Domingo V del Tiempo Ordinario, Ciclo A

Autor: Padre Pablo Largo Domínguez 

 

 

Sal de la tierra y luz del mundo

Unas caricias, una cautela, un imposible y una verdad de cajón: eso es lo que nos trasmite el evangelio de hoy, que viene a continuación de las bienaventuranzas.

1. Primero, unas caricias. Jesús, que era un soñador para un pueblo nuevo, ve a su comunidad simbolizada en esas dos imágenes de la sal y la luz: "vosotros sois la sal de la tierra", "vosotros sois la luz del mundo". Como cuando las madres les dicen a los hijos: "eres un sol". Y es bueno dejar que resuenen en nosotros esas palabras.
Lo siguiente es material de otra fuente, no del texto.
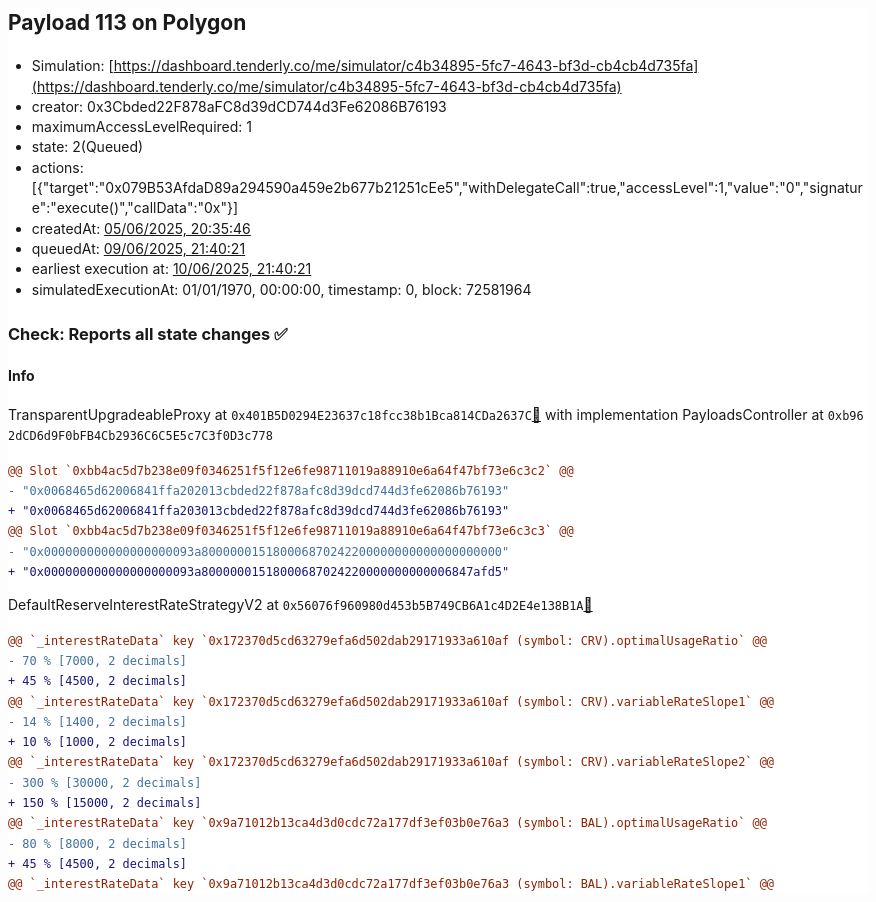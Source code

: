 ## Payload 113 on Polygon

- Simulation: [https://dashboard.tenderly.co/me/simulator/c4b34895-5fc7-4643-bf3d-cb4cb4d735fa](https://dashboard.tenderly.co/me/simulator/c4b34895-5fc7-4643-bf3d-cb4cb4d735fa)
- creator: 0x3Cbded22F878aFC8d39dCD744d3Fe62086B76193
- maximumAccessLevelRequired: 1
- state: 2(Queued)
- actions: [{"target":"0x079B53AfdaD89a294590a459e2b677b21251cEe5","withDelegateCall":true,"accessLevel":1,"value":"0","signature":"execute()","callData":"0x"}]
- createdAt: [05/06/2025, 20:35:46](https://polygonscan.com/tx/0x338dd9511269338c396df63eb9c4c3d7e88254ffe4e0cea4f2db32d2f187d268)
- queuedAt: [09/06/2025, 21:40:21](https://polygonscan.com/tx/0xfd0a5023f7345b1cb8a44bae23444fa21b6d878f9744d11e10fd9f62f10f44d9)
- earliest execution at: [10/06/2025, 21:40:21](https://www.epochconverter.com/countdown?q=1749591621)
- simulatedExecutionAt: 01/01/1970, 00:00:00, timestamp: 0, block: 72581964
### Check: Reports all state changes :white_check_mark:

#### Info


TransparentUpgradeableProxy at `0x401B5D0294E23637c18fcc38b1Bca814CDa2637C`[:ghost:](https://github.com/bgd-labs/aave-address-book "GovernanceV3Polygon.PAYLOADS_CONTROLLER") with implementation PayloadsController at `0xb962dCD6d9F0bFB4Cb2936C6C5E5c7C3f0D3c778`
```diff
@@ Slot `0xbb4ac5d7b238e09f0346251f5f12e6fe98711019a88910e6a64f47bf73e6c3c2` @@
- "0x0068465d62006841ffa202013cbded22f878afc8d39dcd744d3fe62086b76193"
+ "0x0068465d62006841ffa203013cbded22f878afc8d39dcd744d3fe62086b76193"
@@ Slot `0xbb4ac5d7b238e09f0346251f5f12e6fe98711019a88910e6a64f47bf73e6c3c3` @@
- "0x000000000000000000093a800000015180006870242200000000000000000000"
+ "0x000000000000000000093a80000001518000687024220000000000006847afd5"
```

DefaultReserveInterestRateStrategyV2 at `0x56076f960980d453b5B749CB6A1c4D2E4e138B1A`[:ghost:](https://github.com/bgd-labs/aave-address-book "AaveV3Polygon.ASSETS.DAI.INTEREST_RATE_STRATEGY, AaveV3Polygon.ASSETS.LINK.INTEREST_RATE_STRATEGY, AaveV3Polygon.ASSETS.USDC.INTEREST_RATE_STRATEGY, AaveV3Polygon.ASSETS.WBTC.INTEREST_RATE_STRATEGY, AaveV3Polygon.ASSETS.WETH.INTEREST_RATE_STRATEGY, AaveV3Polygon.ASSETS.USDT.INTEREST_RATE_STRATEGY, AaveV3Polygon.ASSETS.AAVE.INTEREST_RATE_STRATEGY, AaveV3Polygon.ASSETS.WPOL.INTEREST_RATE_STRATEGY, AaveV3Polygon.ASSETS.CRV.INTEREST_RATE_STRATEGY, AaveV3Polygon.ASSETS.SUSHI.INTEREST_RATE_STRATEGY, AaveV3Polygon.ASSETS.GHST.INTEREST_RATE_STRATEGY, AaveV3Polygon.ASSETS.BAL.INTEREST_RATE_STRATEGY, AaveV3Polygon.ASSETS.DPI.INTEREST_RATE_STRATEGY, AaveV3Polygon.ASSETS.EURS.INTEREST_RATE_STRATEGY, AaveV3Polygon.ASSETS.jEUR.INTEREST_RATE_STRATEGY, AaveV3Polygon.ASSETS.EURA.INTEREST_RATE_STRATEGY, AaveV3Polygon.ASSETS.miMATIC.INTEREST_RATE_STRATEGY, AaveV3Polygon.ASSETS.stMATIC.INTEREST_RATE_STRATEGY, AaveV3Polygon.ASSETS.MaticX.INTEREST_RATE_STRATEGY, AaveV3Polygon.ASSETS.wstETH.INTEREST_RATE_STRATEGY, AaveV3Polygon.ASSETS.USDCn.INTEREST_RATE_STRATEGY")
```diff
@@ `_interestRateData` key `0x172370d5cd63279efa6d502dab29171933a610af (symbol: CRV).optimalUsageRatio` @@
- 70 % [7000, 2 decimals]
+ 45 % [4500, 2 decimals]
@@ `_interestRateData` key `0x172370d5cd63279efa6d502dab29171933a610af (symbol: CRV).variableRateSlope1` @@
- 14 % [1400, 2 decimals]
+ 10 % [1000, 2 decimals]
@@ `_interestRateData` key `0x172370d5cd63279efa6d502dab29171933a610af (symbol: CRV).variableRateSlope2` @@
- 300 % [30000, 2 decimals]
+ 150 % [15000, 2 decimals]
@@ `_interestRateData` key `0x9a71012b13ca4d3d0cdc72a177df3ef03b0e76a3 (symbol: BAL).optimalUsageRatio` @@
- 80 % [8000, 2 decimals]
+ 45 % [4500, 2 decimals]
@@ `_interestRateData` key `0x9a71012b13ca4d3d0cdc72a177df3ef03b0e76a3 (symbol: BAL).variableRateSlope1` @@
```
Porque quizá no pocas veces somos agresivos con nosotros mismos y nos decimos interiormente mensajes más bien deprimentes: "eres una calamidad"; "eres una nulidad"; "donde pones la mano allí causas un estropicio". Y así nos vamos minando y apagando a nosotros mismos. 

Nos podemos preguntar: ¿cómo ser sal? ¿cómo dar gusto a la existencia? ¿cómo irradiar luz? Ya sabemos una respuesta: no tener los corazones endurecidos, no ir por la vida pisando fuerte y aplastando a los más débiles, ser capaces de la buena tristeza, del buen llanto, no ser autosuficientes, tener un corazón misericordioso y sencillo, trabajar por la paz. En una palabra: vivir las bienaventuranzas. Y nos vendrán nuevas luces a medida que continuemos leyendo el discurso del monte: vencer la ira, no insultar al hermano, no adulterar en el corazón, no devolver mal por mal, amar a los enemigos, y así sucesivamente.

2. Una cautela: la sal se puede volver sosa. Si las bienaventuranzas y las llamadas del discurso del monte no inspiran nuestra forma de vivir, nos hemos vuelto sosos, nos hemos desvirtuado, hemos dejado de ser la comunidad del Reino con que soñaba Jesús. Y esto puede pasar, porque no estamos inmunizados contra el mal y la indiferencia. Hemos de estar sobre aviso. Y es bueno escuchar esa cautela de labios del mismo Jesús que nos ha encomiado tan admirablemente.

3. Un imposible. Cuando una comunidad vive así, no se puede ocultar, como no se puede esconder una ciudad puesta en lo alto de un monte. Porque es una comunidad de contraste que en las tinieblas brilla como una luz. Es lo que sucedía con la comunidad primitiva en Jerusalén, según narran los Hechos de los Apóstoles.

4. Una verdad de cajón. "Vean vuestras buenas obras y den gloria a vuestro Padre que está en el cielo". No se trata de que le pongan a uno en un pedestal, ni de que le den la gran cruz de Isabel la Católica, y tampoco de que le concedan el premio Príncipe de Asturias. Pueden suceder cosas así. Como sabéis, a la Madre Teresa de Calcuta y a otras personalidades católicas se les concedió el premio Nobel de la paz; al Papa le impuso hace meses una medalla el Presidente de los EE.UU. Pero el seguidor de Jesús no va buscando distinciones honoríficas ni actos de reconocimiento. Lo que a él le importa es trasparentar la bondad de Dios. Esa es la mayor alegría de sus hijos. Ellos saben muy bien que todo cuanto pueden hacer de bueno viene de ese manantial profundo que es Dios mismo. Él es la luz inextinguible en que se encienden nuestras lámparas, y el aceite que las alimenta continuamente. Sin Él nada hay bueno ni fuerte. Pero con Él nuestras vidas pueden irradiar.